REFINA BRASIL ESTÁ PREOCUPADA COM A VOLATILIDADE DOS PREÇOS DO PETRÓLEO E FAZ ALERTA SOBRE IMPORTAÇÕES DE COMBUSTÍVEIS
A Refina Brasil, associação que representa as refinarias privadas no país, está fazendo um alerta sobre o movimento da Petrobrás em ter prudência e segurar o repasse da alta do petróleo para os preços internos. Para a entidade, esta espera pode gerar desorganização no mercado de combustíveis e levar até mesmo à responsabilização judicial da empresa. A advertência foi feita por Evaristo Pinheiro, presidente da associação, que reúne as refinarias Acelen (Bahia) e Ream (Amazonas). Em função da guerra entre Estados Unidos, Israel e Irã há muito volatilidade no preço do barril de petróleo. Na segunda-feira (9) esteve na beira de US$ 120, mas hoje (11), por exemplo, no final tarde, a cotação do Brent estava em torno de US$ 92 dólares. A guerra está se desenrolando rapidamente e tudo leva a crer que o Irã não suportará por muito tempo o domínio massivo dos americanos e dos israelenses. Por isso mesmo é preciso calma.

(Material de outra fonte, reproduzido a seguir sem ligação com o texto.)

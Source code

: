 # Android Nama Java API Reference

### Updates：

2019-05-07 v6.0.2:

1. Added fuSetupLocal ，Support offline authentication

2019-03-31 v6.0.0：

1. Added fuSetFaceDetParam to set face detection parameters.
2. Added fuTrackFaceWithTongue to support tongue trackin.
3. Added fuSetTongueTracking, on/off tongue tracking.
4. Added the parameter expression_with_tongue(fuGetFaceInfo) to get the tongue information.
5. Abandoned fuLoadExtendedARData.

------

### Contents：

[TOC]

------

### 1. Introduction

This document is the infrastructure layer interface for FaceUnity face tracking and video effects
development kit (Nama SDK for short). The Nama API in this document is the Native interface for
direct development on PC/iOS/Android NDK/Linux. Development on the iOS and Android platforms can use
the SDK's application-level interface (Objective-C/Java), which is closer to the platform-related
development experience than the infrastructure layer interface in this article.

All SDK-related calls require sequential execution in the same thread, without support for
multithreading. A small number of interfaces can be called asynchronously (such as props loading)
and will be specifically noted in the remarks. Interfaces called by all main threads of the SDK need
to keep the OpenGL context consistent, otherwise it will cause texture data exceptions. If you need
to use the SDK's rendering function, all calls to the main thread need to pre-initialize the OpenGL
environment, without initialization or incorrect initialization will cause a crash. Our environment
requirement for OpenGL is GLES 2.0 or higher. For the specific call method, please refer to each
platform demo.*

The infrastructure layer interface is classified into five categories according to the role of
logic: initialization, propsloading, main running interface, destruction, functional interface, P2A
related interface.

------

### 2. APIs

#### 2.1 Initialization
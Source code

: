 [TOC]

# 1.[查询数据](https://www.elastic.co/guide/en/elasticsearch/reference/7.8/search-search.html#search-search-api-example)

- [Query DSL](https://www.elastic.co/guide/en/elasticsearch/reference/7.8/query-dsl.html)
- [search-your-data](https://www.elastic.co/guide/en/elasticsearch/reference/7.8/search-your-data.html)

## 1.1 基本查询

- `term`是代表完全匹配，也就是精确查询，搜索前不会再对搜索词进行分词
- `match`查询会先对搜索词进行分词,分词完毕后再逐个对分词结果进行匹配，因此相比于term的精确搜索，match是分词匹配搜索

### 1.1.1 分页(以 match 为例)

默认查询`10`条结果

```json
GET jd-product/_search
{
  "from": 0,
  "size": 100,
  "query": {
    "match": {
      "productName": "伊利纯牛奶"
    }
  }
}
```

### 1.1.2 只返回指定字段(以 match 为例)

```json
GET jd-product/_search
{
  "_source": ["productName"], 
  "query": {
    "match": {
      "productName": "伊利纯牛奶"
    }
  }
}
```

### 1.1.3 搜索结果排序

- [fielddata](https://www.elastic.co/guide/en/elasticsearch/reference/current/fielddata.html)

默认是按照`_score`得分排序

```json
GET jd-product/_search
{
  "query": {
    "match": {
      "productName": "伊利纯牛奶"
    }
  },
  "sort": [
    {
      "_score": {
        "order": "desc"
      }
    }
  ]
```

De acordo com cálculos do CBIE (Centro Brasileiro de Infraestrutura), considerando os preços do petróleo de segunda-feira (9) e a taxa de câmbio atual, o preço de refinaria da gasolina vendida pela Petrobrás ficou R$ 1,50 por litro abaixo da paridade internacional. Isso representa uma defasagem de 36,5%. Mas dois depois, o panorama é completamente diferente.

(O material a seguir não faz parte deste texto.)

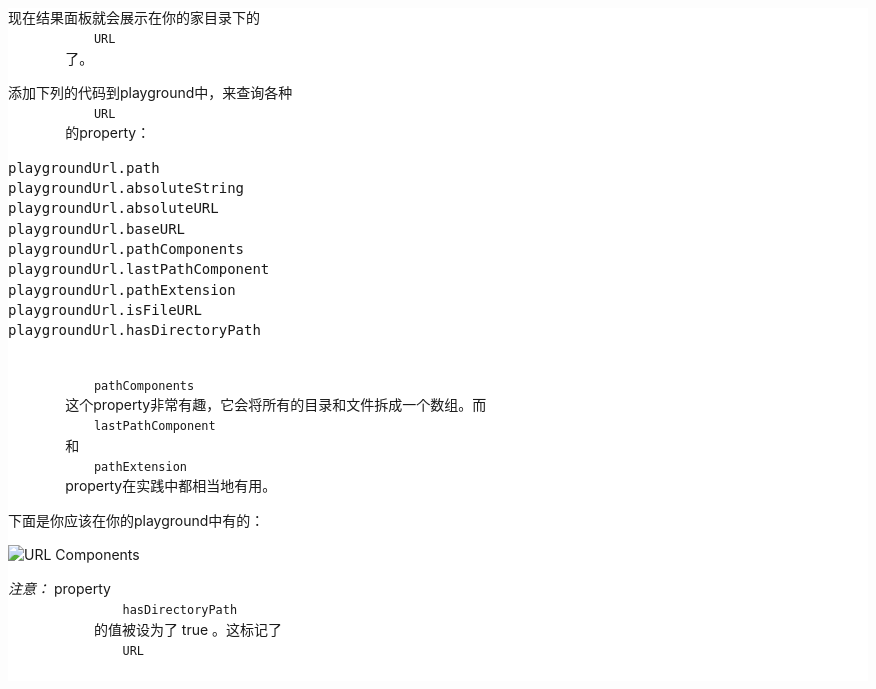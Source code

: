 </pre>
    <p>
        现在结果面板就会展示在你的家目录下的
        <code>
            URL
        </code>
        了。
    </p>
    <p>
        添加下列的代码到playground中，来查询各种
        <code>
            URL
        </code>
        的property：
    </p>
    <pre lang="swift" class="hljs">playgroundUrl.path
playgroundUrl.absoluteString
playgroundUrl.absoluteURL
playgroundUrl.baseURL
playgroundUrl.pathComponents
playgroundUrl.lastPathComponent
playgroundUrl.pathExtension
playgroundUrl.isFileURL
playgroundUrl.hasDirectoryPath
</pre>
    <p>
        <code>
            pathComponents
        </code>
        这个property非常有趣，它会将所有的目录和文件拆成一个数组。而
        <code>
            lastPathComponent
        </code>
        和
        <code>
            pathExtension
        </code>
        property在实践中都相当地有用。
    </p>
    <p>
        下面是你应该在你的playground中有的：
    </p>
    <p>
        <img src="https://koenig-media.raywenderlich.com/uploads/2017/04/URLcomponents3.png"
        alt="URL Components" width="700" height="165" class="aligncenter size-full wp-image-158588">
    </p>
    <div class="note">
        <p>
            <em>
                注意：
            </em>
            property
            <code>
                hasDirectoryPath
            </code>
            的值被设为了
            <coee>
                true
            </coee>
            。这标记了
            <code>
                URL
            </code>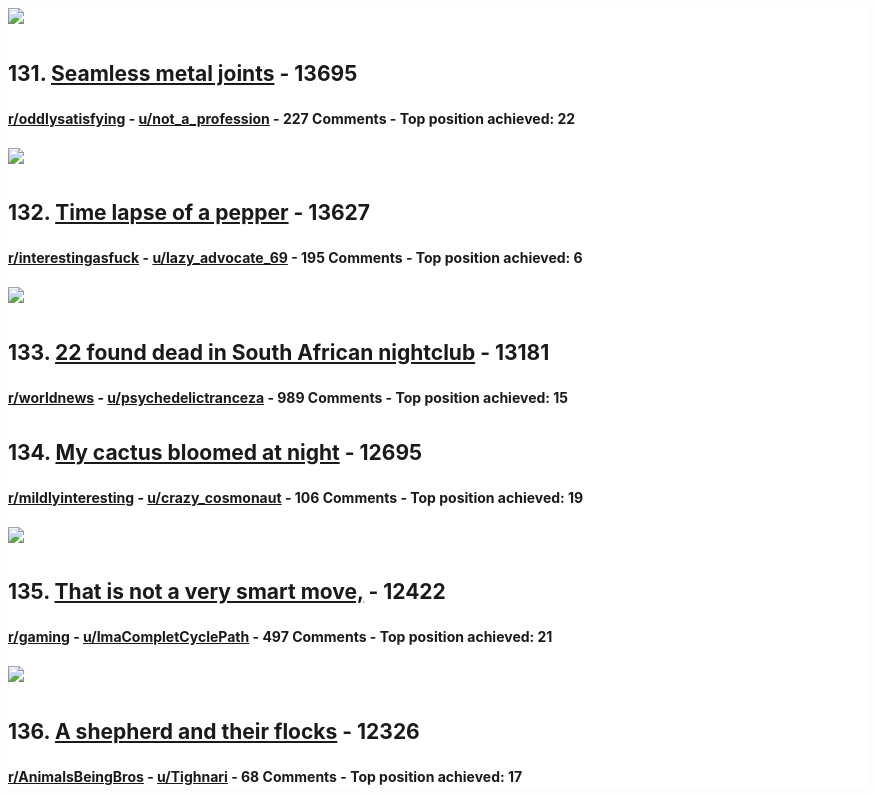 <a href="https://i.redd.it/qkjwie8aky791.gif"><img src="https://b.thumbs.redditmedia.com/ruY7gTVuCjiLsicvZNgI9JwkjooOHS7y5UDl3r3vncQ.jpg"></img></a>

## 131. [Seamless metal joints](http://reddit.com/r/oddlysatisfying/comments/vkymzi/seamless_metal_joints/) - 13695
#### [r/oddlysatisfying](http://reddit.com/r/oddlysatisfying) - [u/not_a_profession](http://reddit.com/u/not_a_profession) - 227 Comments - Top position achieved: 22

<a href="https://v.redd.it/e5xf4n97xw791"><img src="https://a.thumbs.redditmedia.com/bbnMX5Hyw2VMG2lsZEY9cy5nsHkbi12go5N6Rehti-4.jpg"></img></a>

## 132. [Time lapse of a pepper](http://reddit.com/r/interestingasfuck/comments/vkuhvk/time_lapse_of_a_pepper/) - 13627
#### [r/interestingasfuck](http://reddit.com/r/interestingasfuck) - [u/lazy_advocate_69](http://reddit.com/u/lazy_advocate_69) - 195 Comments - Top position achieved: 6

<a href="https://v.redd.it/gx79mwvwmv791"><img src="https://b.thumbs.redditmedia.com/PncZCYtzuwmPHVuL9JdJGisvdf2ahB_eF0pEhKtbGVM.jpg"></img></a>

## 133. [22 found dead in South African nightclub](http://reddit.com/r/worldnews/comments/vl2hha/22_found_dead_in_south_african_nightclub/) - 13181
#### [r/worldnews](http://reddit.com/r/worldnews) - [u/psychedelictranceza](http://reddit.com/u/psychedelictranceza) - 989 Comments - Top position achieved: 15

## 134. [My cactus bloomed at night](http://reddit.com/r/mildlyinteresting/comments/vkx2kj/my_cactus_bloomed_at_night/) - 12695
#### [r/mildlyinteresting](http://reddit.com/r/mildlyinteresting) - [u/crazy_cosmonaut](http://reddit.com/u/crazy_cosmonaut) - 106 Comments - Top position achieved: 19

<a href="https://i.redd.it/ch1yeqnddw791.jpg"><img src="https://b.thumbs.redditmedia.com/B4n2gnYad04zhLeN9vTfTG6i1rA7A5jvawNXeze3cxM.jpg"></img></a>

## 135. [That is not a very smart move,](http://reddit.com/r/gaming/comments/vkudo9/that_is_not_a_very_smart_move/) - 12422
#### [r/gaming](http://reddit.com/r/gaming) - [u/ImaCompletCyclePath](http://reddit.com/u/ImaCompletCyclePath) - 497 Comments - Top position achieved: 21

<a href="https://i.redd.it/1n4jyx0qlv791.jpg"><img src="https://b.thumbs.redditmedia.com/_p6Q9dikhP6vEL55Mr_hc1qkJYohkU-DS6DFzO86uyk.jpg"></img></a>

## 136. [A shepherd and their flocks](http://reddit.com/r/AnimalsBeingBros/comments/vl876v/a_shepherd_and_their_flocks/) - 12326
#### [r/AnimalsBeingBros](http://reddit.com/r/AnimalsBeingBros) - [u/Tighnari](http://reddit.com/u/Tighnari) - 68 Comments - Top position achieved: 17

Hoje a FUP – a Federação dos Petroleiros, divulgou uma nota envolvendo a Associação Brasileira dos Importadores de Combustíveis (Abicom) de que empresas podem
suspender importações de gasolina e diesel caso a Petrobrás não aumente os preços no Brasil. Oficialmente a associação não divulgou nada a respeito até agora. A FUP diz, no entanto, que “a ameaça representa uma tentativa de pressionar o mercado por meio da redução artificial da oferta, o que pode colocar em risco o abastecimento do país.” A Federação alerta que “ameaçar reduzir a oferta de combustíveis para forçar reajustes pode configurar prática anticoncorrencial, ao manipular artificialmente o mercado. A conduta pode violar a Lei de Defesa da Concorrência (Lei 12.529/2011) e, dependendo das circunstâncias, pode caracterizar, eventualmente, como crime contra a ordem econômica, previsto na Lei 8.137/1990, que proíbe limitar a oferta de produtos para provocar aumento de preços.”

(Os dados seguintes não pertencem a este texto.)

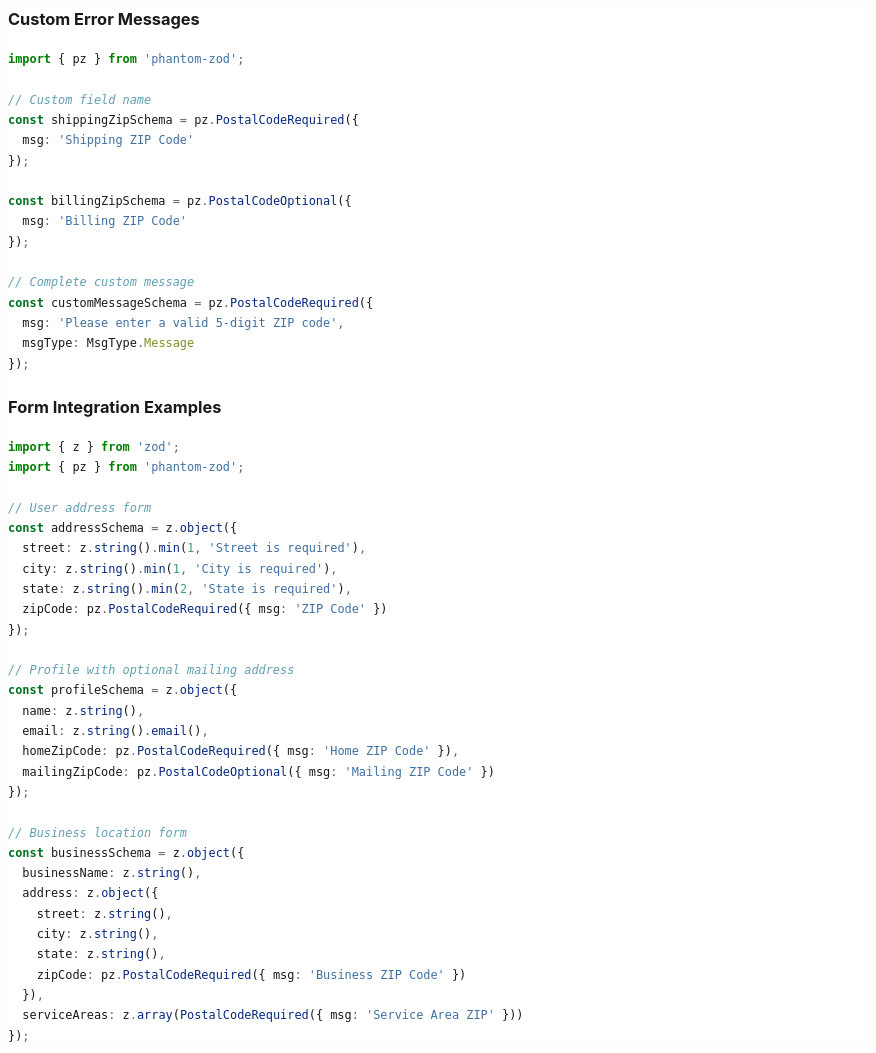 ### Custom Error Messages

```typescript
import { pz } from 'phantom-zod';

// Custom field name
const shippingZipSchema = pz.PostalCodeRequired({
  msg: 'Shipping ZIP Code'
});

const billingZipSchema = pz.PostalCodeOptional({
  msg: 'Billing ZIP Code'
});

// Complete custom message
const customMessageSchema = pz.PostalCodeRequired({
  msg: 'Please enter a valid 5-digit ZIP code',
  msgType: MsgType.Message
});
```

### Form Integration Examples

```typescript
import { z } from 'zod';
import { pz } from 'phantom-zod';

// User address form
const addressSchema = z.object({
  street: z.string().min(1, 'Street is required'),
  city: z.string().min(1, 'City is required'),
  state: z.string().min(2, 'State is required'),
  zipCode: pz.PostalCodeRequired({ msg: 'ZIP Code' })
});

// Profile with optional mailing address
const profileSchema = z.object({
  name: z.string(),
  email: z.string().email(),
  homeZipCode: pz.PostalCodeRequired({ msg: 'Home ZIP Code' }),
  mailingZipCode: pz.PostalCodeOptional({ msg: 'Mailing ZIP Code' })
});

// Business location form
const businessSchema = z.object({
  businessName: z.string(),
  address: z.object({
    street: z.string(),
    city: z.string(),
    state: z.string(),
    zipCode: pz.PostalCodeRequired({ msg: 'Business ZIP Code' })
  }),
  serviceAreas: z.array(PostalCodeRequired({ msg: 'Service Area ZIP' }))
});
```
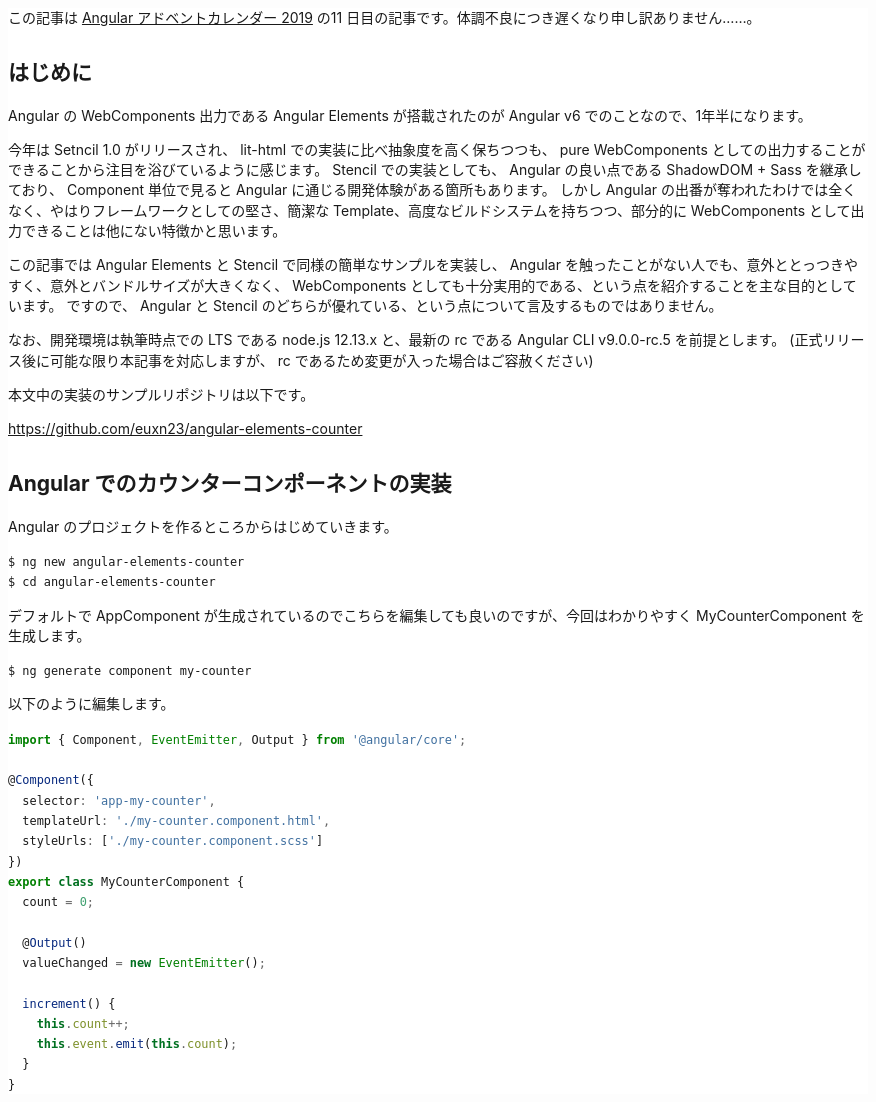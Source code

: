 この記事は [Angular アドベントカレンダー 2019](https://qiita.com/advent-calendar/2019/angular) の11 日目の記事です。体調不良につき遅くなり申し訳ありません……。

## はじめに

Angular の WebComponents 出力である Angular Elements が搭載されたのが Angular v6 でのことなので、1年半になります。

今年は Setncil 1.0 がリリースされ、 lit-html での実装に比べ抽象度を高く保ちつつも、 pure WebComponents としての出力することができることから注目を浴びているように感じます。
Stencil での実装としても、 Angular の良い点である ShadowDOM + Sass を継承しており、 Component 単位で見ると Angular に通じる開発体験がある箇所もあります。
しかし Angular の出番が奪われたわけでは全くなく、やはりフレームワークとしての堅さ、簡潔な Template、高度なビルドシステムを持ちつつ、部分的に WebComponents として出力できることは他にない特徴かと思います。

この記事では Angular Elements と Stencil で同様の簡単なサンプルを実装し、 Angular を触ったことがない人でも、意外ととっつきやすく、意外とバンドルサイズが大きくなく、 WebComponents としても十分実用的である、という点を紹介することを主な目的としています。
ですので、 Angular と Stencil のどちらが優れている、という点について言及するものではありません。

なお、開発環境は執筆時点での LTS である node.js 12.13.x と、最新の rc である Angular CLI v9.0.0-rc.5 を前提とします。
(正式リリース後に可能な限り本記事を対応しますが、 rc であるため変更が入った場合はご容赦ください)

本文中の実装のサンプルリポジトリは以下です。

https://github.com/euxn23/angular-elements-counter

## Angular でのカウンターコンポーネントの実装

Angular のプロジェクトを作るところからはじめていきます。

```bash
$ ng new angular-elements-counter
$ cd angular-elements-counter
```

デフォルトで AppComponent が生成されているのでこちらを編集しても良いのですが、今回はわかりやすく MyCounterComponent を生成します。

```bash
$ ng generate component my-counter
```

以下のように編集します。

```typescript:src/app/my-counter/my-counter.components.ts
import { Component, EventEmitter, Output } from '@angular/core';

@Component({
  selector: 'app-my-counter',
  templateUrl: './my-counter.component.html',
  styleUrls: ['./my-counter.component.scss']
})
export class MyCounterComponent {
  count = 0;

  @Output()
  valueChanged = new EventEmitter();

  increment() {
    this.count++;
    this.event.emit(this.count);
  }
}
```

publicada em 11 de março de 2026 às 17:30 





Se tá ruim pra exportar, venda por aqui! E têm que seguir a determinação do governo. Aqui no Brasil, pode até não parecer, mas tem regras! Regras que têm que ser cumpridas por todos os cidadãos que aqui residem ou trabalham! Se eu fosse do governo, não teria essa conversinha mole, não! Vão fazer assim, ou meto tantas multas por desobediência que inviabilizaria o negócio de vocês. Quem sabe até estatizaria a empresa de vocês. Aí eu ia querer ver o mimimi na internet!